** Input data follows **
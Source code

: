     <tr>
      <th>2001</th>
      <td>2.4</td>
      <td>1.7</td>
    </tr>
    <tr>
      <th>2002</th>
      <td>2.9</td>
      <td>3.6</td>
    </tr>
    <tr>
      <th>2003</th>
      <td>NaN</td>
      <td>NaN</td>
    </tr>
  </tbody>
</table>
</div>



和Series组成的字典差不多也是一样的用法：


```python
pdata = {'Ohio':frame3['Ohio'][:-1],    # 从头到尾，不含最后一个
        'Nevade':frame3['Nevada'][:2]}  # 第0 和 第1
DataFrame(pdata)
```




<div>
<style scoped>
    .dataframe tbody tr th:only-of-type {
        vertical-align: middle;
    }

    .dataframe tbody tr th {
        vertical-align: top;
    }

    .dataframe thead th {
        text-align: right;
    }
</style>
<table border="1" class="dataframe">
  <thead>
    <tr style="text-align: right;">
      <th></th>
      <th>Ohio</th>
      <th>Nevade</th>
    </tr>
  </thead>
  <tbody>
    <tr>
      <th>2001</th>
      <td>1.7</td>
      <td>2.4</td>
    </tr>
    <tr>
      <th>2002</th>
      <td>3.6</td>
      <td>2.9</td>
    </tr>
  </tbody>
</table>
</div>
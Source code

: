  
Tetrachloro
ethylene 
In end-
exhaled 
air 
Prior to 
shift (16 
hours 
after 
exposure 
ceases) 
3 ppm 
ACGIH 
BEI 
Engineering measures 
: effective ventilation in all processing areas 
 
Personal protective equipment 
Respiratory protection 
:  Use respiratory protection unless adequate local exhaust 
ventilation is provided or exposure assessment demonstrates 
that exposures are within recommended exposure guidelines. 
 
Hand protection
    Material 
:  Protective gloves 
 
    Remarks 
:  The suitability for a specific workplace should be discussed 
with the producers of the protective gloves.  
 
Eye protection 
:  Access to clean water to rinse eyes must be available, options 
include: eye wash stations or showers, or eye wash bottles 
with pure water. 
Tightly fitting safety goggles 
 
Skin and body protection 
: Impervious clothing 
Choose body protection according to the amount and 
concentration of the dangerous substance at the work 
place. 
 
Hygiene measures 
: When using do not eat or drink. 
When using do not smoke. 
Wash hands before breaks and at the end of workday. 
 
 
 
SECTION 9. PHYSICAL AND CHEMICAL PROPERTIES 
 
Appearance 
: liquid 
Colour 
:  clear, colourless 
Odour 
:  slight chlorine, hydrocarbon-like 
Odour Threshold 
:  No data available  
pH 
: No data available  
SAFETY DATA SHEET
** End of Input data **
» What to work on
Whenever a line above includes the string "Ohio", copy it.

» Task output
pdata = {'Ohio':frame3['Ohio'][:-1],    # 从头到尾，不含最后一个
      <th>Ohio</th>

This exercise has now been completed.